ENTRIES PROVIDED START
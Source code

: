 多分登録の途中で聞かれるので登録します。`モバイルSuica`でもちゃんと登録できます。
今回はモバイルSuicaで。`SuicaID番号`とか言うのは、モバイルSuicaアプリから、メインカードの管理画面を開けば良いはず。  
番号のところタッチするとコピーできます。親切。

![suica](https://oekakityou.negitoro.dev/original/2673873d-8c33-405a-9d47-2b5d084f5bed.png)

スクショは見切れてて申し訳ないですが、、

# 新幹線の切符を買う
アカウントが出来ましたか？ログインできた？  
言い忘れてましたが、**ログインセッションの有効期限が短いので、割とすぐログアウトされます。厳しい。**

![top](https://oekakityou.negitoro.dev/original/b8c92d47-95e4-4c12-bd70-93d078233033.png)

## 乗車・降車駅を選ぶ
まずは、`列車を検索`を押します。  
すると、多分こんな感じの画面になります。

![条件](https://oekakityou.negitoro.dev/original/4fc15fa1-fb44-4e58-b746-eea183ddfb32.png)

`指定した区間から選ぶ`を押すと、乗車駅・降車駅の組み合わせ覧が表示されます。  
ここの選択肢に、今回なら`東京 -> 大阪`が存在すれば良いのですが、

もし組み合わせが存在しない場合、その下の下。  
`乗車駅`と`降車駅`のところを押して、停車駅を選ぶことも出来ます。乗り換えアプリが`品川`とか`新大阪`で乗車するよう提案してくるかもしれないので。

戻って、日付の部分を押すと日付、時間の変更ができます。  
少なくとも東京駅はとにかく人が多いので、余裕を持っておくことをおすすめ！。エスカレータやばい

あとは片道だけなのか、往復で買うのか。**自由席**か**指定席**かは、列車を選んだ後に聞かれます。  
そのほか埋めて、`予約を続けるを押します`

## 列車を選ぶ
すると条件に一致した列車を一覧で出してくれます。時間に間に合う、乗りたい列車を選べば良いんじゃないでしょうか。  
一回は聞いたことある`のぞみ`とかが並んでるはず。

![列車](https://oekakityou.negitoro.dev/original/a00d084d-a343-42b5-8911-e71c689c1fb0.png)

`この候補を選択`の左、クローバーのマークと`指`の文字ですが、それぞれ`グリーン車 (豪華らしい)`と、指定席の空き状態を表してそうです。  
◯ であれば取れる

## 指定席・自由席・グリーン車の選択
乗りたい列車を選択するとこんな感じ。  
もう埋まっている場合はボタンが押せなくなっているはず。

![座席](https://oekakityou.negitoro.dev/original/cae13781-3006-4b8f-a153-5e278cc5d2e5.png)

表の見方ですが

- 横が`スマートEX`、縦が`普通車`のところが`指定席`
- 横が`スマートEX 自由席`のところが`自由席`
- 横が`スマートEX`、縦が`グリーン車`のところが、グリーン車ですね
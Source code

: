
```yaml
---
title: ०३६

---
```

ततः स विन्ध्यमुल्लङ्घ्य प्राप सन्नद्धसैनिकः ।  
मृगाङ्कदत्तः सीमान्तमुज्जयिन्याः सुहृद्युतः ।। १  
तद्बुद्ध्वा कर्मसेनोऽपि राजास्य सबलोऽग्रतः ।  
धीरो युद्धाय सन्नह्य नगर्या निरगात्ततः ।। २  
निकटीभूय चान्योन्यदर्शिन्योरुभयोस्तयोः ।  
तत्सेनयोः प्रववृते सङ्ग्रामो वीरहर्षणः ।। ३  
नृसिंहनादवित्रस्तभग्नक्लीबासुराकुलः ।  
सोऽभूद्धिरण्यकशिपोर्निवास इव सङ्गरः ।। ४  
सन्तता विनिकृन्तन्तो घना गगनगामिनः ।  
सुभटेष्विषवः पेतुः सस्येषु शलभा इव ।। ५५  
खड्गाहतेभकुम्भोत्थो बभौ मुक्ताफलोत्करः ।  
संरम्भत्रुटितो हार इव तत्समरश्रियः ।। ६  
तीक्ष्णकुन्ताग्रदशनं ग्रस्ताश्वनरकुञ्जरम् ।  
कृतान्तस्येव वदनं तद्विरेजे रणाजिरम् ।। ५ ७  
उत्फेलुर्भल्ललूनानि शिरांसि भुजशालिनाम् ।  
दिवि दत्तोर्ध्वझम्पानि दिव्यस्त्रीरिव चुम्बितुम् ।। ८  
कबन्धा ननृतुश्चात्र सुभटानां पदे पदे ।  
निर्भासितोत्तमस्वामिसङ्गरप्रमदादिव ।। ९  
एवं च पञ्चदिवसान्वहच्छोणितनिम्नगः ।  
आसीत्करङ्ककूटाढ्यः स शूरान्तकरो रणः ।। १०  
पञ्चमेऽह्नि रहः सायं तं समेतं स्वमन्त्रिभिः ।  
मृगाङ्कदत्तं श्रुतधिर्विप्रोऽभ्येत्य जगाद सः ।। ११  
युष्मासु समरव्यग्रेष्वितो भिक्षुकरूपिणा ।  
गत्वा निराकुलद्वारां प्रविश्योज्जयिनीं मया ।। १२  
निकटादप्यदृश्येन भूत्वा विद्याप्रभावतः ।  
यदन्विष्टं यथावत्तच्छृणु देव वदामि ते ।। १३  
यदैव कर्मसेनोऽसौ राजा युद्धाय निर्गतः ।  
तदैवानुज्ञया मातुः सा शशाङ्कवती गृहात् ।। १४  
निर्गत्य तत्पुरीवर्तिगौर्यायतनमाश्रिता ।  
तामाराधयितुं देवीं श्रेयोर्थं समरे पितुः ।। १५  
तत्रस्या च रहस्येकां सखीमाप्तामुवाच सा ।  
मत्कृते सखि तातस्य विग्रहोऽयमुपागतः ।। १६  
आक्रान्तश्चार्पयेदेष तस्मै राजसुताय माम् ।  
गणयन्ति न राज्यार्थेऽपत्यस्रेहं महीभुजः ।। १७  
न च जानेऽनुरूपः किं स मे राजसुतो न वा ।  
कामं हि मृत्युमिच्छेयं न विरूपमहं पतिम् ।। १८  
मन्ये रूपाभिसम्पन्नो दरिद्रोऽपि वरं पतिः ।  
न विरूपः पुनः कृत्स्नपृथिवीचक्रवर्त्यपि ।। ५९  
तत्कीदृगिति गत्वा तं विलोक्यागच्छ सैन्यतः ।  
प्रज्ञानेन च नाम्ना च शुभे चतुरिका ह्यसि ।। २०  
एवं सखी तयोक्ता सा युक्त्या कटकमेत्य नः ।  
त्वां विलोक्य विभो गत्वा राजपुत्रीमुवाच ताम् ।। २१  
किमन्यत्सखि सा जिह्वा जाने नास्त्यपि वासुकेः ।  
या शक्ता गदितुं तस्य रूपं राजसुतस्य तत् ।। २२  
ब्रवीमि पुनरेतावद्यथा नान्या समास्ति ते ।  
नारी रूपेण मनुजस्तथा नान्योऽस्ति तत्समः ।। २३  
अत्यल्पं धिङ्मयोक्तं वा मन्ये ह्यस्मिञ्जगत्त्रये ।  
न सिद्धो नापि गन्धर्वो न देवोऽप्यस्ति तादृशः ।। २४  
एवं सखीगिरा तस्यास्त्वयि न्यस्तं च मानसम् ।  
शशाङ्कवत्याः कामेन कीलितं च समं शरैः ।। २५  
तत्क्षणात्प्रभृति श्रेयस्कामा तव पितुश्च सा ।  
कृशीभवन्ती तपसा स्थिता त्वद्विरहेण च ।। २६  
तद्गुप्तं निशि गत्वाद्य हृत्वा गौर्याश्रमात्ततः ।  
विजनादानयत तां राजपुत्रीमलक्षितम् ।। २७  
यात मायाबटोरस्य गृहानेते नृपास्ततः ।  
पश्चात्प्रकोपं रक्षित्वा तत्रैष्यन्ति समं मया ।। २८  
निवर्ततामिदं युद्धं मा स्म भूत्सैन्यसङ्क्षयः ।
ENTRIES PROVIDED END
INSTRUCTIONS TO FOLLOW | Repeat exactly, and only, the lines from the line containing "एवं सखी तयोक्ता सा युक्त्या कटकमेत्य नः ।" through the last line of the records above, both included.

RESPONSE AREA |
एवं सखी तयोक्ता सा युक्त्या कटकमेत्य नः ।  
त्वां विलोक्य विभो गत्वा राजपुत्रीमुवाच ताम् ।। २१  
किमन्यत्सखि सा जिह्वा जाने नास्त्यपि वासुकेः ।  
या शक्ता गदितुं तस्य रूपं राजसुतस्य तत् ।। २२  
ब्रवीमि पुनरेतावद्यथा नान्या समास्ति ते ।  
नारी रूपेण मनुजस्तथा नान्योऽस्ति तत्समः ।। २३  
अत्यल्पं धिङ्मयोक्तं वा मन्ये ह्यस्मिञ्जगत्त्रये ।  
न सिद्धो नापि गन्धर्वो न देवोऽप्यस्ति तादृशः ।। २४  
एवं सखीगिरा तस्यास्त्वयि न्यस्तं च मानसम् ।  
शशाङ्कवत्याः कामेन कीलितं च समं शरैः ।। २५  
तत्क्षणात्प्रभृति श्रेयस्कामा तव पितुश्च सा ।  
कृशीभवन्ती तपसा स्थिता त्वद्विरहेण च ।। २६  
तद्गुप्तं निशि गत्वाद्य हृत्वा गौर्याश्रमात्ततः ।  
विजनादानयत तां राजपुत्रीमलक्षितम् ।। २७  
यात मायाबटोरस्य गृहानेते नृपास्ततः ।  
पश्चात्प्रकोपं रक्षित्वा तत्रैष्यन्ति समं मया ।। २८  
निवर्ततामिदं युद्धं मा स्म भूत्सैन्यसङ्क्षयः ।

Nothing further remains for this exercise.